Foster (1986) proposes that an “administrator’s work involves the establishment of community and culture within an [institution] and the development of an [institution’s] self reflective ability to analyze its purpose and goals” (p. 10). The leadership Foster (1986; 1989) advocates is one that promotes democratic processes and calls for political activism for social justice. As a result, this practice of leading is critical, transformative, educative, and ethical. These elements bear further analysis to tease out the important work involved in a critical model of leadership.

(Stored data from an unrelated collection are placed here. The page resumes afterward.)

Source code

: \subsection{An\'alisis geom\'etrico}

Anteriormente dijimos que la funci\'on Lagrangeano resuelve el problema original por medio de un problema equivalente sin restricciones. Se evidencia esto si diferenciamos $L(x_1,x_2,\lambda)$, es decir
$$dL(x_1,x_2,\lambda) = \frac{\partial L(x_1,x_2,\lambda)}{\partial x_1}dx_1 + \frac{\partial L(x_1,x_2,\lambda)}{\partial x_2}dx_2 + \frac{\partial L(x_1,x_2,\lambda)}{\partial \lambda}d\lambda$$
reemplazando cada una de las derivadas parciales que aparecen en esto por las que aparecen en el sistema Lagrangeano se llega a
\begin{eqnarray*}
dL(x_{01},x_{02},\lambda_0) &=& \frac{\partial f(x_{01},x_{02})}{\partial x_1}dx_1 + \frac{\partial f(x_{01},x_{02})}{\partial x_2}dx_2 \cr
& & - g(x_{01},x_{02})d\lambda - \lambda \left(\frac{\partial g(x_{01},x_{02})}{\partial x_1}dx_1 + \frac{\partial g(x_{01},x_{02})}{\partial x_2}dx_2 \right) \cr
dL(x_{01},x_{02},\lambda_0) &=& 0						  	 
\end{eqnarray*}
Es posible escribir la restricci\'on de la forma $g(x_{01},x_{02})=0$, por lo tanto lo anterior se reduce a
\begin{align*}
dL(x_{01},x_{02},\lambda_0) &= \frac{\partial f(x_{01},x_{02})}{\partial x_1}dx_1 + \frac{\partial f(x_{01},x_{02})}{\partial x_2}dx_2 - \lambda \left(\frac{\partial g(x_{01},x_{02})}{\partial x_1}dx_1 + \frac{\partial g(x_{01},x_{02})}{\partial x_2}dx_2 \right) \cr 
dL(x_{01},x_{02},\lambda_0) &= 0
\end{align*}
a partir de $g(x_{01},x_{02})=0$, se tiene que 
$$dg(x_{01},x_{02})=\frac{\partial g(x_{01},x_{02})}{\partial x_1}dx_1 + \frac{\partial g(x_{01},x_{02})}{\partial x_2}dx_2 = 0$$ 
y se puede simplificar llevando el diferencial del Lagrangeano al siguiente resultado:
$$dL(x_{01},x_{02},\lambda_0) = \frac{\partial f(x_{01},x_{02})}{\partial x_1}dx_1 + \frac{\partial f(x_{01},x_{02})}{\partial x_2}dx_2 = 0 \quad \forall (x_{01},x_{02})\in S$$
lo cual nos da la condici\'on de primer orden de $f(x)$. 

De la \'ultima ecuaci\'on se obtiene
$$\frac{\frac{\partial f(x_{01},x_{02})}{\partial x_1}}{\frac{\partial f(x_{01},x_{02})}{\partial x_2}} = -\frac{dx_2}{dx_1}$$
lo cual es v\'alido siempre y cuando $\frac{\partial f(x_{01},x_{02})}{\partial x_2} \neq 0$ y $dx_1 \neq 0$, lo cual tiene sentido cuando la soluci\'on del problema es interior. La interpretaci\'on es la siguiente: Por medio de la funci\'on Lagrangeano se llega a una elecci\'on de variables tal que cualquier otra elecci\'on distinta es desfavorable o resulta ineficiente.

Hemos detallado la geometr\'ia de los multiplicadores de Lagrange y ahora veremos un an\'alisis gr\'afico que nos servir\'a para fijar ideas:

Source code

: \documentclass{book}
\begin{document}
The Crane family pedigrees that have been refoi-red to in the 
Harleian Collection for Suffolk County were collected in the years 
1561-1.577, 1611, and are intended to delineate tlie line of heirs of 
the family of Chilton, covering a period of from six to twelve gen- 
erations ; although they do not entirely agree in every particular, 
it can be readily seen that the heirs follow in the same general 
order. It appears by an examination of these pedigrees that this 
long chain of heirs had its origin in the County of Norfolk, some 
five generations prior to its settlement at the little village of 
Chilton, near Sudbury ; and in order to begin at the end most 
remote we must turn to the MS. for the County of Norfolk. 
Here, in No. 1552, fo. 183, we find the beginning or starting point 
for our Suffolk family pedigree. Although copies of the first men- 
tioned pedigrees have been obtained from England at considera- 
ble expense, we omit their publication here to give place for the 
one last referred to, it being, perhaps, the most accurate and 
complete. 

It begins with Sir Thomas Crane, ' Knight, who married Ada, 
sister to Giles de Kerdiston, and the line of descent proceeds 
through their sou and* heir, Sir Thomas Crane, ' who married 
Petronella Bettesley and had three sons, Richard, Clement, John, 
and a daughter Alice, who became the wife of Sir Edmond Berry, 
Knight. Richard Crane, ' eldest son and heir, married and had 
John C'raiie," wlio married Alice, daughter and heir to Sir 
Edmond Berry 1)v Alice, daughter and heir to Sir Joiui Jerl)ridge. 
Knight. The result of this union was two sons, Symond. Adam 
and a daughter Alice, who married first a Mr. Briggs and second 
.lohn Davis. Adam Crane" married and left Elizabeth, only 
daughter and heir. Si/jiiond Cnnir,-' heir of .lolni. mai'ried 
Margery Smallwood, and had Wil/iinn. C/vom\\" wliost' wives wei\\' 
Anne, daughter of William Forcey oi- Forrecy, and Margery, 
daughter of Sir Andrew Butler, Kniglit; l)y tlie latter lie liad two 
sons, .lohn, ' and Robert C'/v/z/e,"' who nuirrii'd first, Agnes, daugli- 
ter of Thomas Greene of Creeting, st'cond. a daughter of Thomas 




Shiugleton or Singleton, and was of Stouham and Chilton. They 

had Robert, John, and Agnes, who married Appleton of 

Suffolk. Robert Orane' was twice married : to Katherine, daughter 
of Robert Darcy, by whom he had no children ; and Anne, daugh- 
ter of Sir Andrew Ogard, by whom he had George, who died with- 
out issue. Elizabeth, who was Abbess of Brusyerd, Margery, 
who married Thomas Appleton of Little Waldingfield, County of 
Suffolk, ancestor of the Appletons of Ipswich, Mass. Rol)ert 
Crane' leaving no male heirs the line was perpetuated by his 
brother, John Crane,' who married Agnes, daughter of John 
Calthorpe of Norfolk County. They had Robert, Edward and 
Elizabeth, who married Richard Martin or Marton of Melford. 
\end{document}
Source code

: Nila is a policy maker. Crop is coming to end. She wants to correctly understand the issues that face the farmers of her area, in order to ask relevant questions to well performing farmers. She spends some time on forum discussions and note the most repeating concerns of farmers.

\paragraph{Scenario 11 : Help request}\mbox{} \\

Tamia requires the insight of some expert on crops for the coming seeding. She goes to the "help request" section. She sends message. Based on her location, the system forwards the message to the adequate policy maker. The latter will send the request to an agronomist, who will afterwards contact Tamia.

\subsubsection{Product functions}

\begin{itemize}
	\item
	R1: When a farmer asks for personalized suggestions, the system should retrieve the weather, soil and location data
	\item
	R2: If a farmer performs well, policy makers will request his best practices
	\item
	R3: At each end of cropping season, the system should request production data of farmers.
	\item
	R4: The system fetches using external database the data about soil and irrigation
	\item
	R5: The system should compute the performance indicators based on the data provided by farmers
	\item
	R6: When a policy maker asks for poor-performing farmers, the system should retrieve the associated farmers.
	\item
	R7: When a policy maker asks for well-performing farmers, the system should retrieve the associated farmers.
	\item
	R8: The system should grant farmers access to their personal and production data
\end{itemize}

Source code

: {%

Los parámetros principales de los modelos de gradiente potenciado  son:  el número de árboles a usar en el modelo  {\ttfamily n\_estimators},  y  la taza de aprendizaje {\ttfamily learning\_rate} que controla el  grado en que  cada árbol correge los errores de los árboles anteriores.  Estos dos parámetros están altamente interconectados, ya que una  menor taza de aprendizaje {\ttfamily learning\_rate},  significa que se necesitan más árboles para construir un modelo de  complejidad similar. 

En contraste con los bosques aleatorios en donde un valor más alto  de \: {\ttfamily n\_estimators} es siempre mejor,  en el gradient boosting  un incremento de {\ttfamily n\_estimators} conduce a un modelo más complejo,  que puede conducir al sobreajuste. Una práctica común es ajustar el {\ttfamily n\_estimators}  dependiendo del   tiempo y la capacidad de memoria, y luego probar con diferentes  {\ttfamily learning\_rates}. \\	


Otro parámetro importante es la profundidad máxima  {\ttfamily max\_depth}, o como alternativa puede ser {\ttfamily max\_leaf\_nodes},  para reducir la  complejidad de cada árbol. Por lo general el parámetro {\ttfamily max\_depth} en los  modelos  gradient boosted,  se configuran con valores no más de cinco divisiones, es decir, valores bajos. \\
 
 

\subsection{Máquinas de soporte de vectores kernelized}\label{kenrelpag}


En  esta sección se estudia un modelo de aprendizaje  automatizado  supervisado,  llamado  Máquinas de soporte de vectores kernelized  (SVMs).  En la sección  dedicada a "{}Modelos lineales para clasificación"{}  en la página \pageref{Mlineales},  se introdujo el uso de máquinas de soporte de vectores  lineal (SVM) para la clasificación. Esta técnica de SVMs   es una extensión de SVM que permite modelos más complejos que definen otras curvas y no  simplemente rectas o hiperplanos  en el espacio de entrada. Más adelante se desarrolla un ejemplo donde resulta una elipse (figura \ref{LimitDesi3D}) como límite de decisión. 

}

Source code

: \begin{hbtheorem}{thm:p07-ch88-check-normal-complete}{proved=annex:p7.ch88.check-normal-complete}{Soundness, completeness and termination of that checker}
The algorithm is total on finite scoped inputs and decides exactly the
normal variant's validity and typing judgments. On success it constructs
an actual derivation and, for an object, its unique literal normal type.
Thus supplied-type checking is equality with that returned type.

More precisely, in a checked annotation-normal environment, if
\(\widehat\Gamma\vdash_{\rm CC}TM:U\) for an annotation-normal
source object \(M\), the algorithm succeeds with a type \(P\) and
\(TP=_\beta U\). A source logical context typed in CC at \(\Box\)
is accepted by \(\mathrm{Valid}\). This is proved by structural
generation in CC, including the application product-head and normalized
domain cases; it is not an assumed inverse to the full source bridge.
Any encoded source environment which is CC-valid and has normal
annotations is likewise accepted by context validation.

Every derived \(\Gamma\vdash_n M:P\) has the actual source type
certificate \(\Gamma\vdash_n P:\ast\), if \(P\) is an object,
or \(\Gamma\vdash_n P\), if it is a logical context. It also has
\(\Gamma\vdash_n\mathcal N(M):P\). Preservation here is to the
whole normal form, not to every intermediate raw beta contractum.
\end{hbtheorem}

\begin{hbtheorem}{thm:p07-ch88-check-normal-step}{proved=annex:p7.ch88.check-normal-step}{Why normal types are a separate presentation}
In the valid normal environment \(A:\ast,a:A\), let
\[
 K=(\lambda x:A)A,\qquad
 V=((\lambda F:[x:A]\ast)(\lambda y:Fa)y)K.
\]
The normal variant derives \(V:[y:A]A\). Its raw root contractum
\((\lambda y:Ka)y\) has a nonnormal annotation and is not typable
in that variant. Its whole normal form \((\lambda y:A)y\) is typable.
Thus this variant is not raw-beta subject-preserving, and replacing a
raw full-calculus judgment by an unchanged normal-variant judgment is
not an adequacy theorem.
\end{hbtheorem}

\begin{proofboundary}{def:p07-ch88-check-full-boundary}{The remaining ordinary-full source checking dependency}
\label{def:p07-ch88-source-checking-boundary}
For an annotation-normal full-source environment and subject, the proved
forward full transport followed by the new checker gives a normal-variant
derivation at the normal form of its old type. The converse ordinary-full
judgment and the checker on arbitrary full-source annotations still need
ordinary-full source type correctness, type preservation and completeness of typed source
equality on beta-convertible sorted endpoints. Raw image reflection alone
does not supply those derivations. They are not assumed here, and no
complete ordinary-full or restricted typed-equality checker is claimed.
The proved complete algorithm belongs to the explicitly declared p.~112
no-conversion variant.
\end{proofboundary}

Critical and Transformative Leadership

Critical leadership is an ongoing analysis of what occurs in an [institution] with a commitment by those involved to engage in critical reflection and reevaluation of current practices (Foster, 1989). Evidence of how the participants engage in critical reflection centers on their discussions about the diverse needs of students who attend historically black institutions, the lack of resources, and other institutional challenges that impact students’ success . In their leadership practices, the women administrators emphasize how they draw from past experiences to change practices that deter the success of students and progressivism in the Black community. Recognizing that many college students come from impoverished homes and lack strong educational backgrounds, Dean Frazier asserts:

We felt it was our responsibility to bring these students in and help them with language and basic academic skills. Equally important, we must help them understand the culture and how the culture was changing. (Dean Frazier, personal communication)

Similar to Dean Frazier, the women administrators’ ongoing criticality of leadership practices creates visions of possibilities. In being critical, then, “leadership is oriented not just toward the development of more perfect [institutional] structures, but toward a re-conceptualization of life practices where common ideals for freedom and democracy stand important (Foster, 1986, p. 52)”.

A second component of Foster’s leadership model is transformative leadership. Transformative leadership is about social change with a belief that transformation is a process that occurs over time. The transformation is not only in structures but also with leaders and participants. The aim is to cultivate a willingness to examine one’s life, ideas, and causes to develop a critical framework for leadership.

The civil rights movement was transformative: gaining equal rights for people of color and women, securing equal opportunity for employment, and providing access to education. When the U.S. Supreme Court ruled in Brown v. Board of Education that segregation in public schools was illegal, Blacks were confronted with the decision to integrate public schools. For many, it was not a matter to deliberate; it had to be done, thus the beginning of their commitment to advance social justice. The Black women administrators in this study were among those who integrated public schools and higher education. Over the course of their professional careers, they confronted other issues of inequity. Presently, as administrators in historically Black institutions, they continue their efforts because they recognize that their students are the hope and future of the Black community. Therefore, the preservation of the black community rests on them. They resolve to impart the knowledge, wisdom, and critical stance that will enable their students to be agents of social change.

Educative and Ethical Leadership

Also important to Foster’s critical model of leadership is educative and ethical leadership. According to Foster (1986), an educative leader “presents both an analysis and a vision, and devotes time to examine [institutional] history, purpose, and responsibilities (p. 186)”. Engaging in discourse involves working as a community and being willing to listen and reciprocate leadership responsibilities. Through discourse, diverse viewpoints from all members are heard; the institution, as a result moves in a direction of shared vision and practices.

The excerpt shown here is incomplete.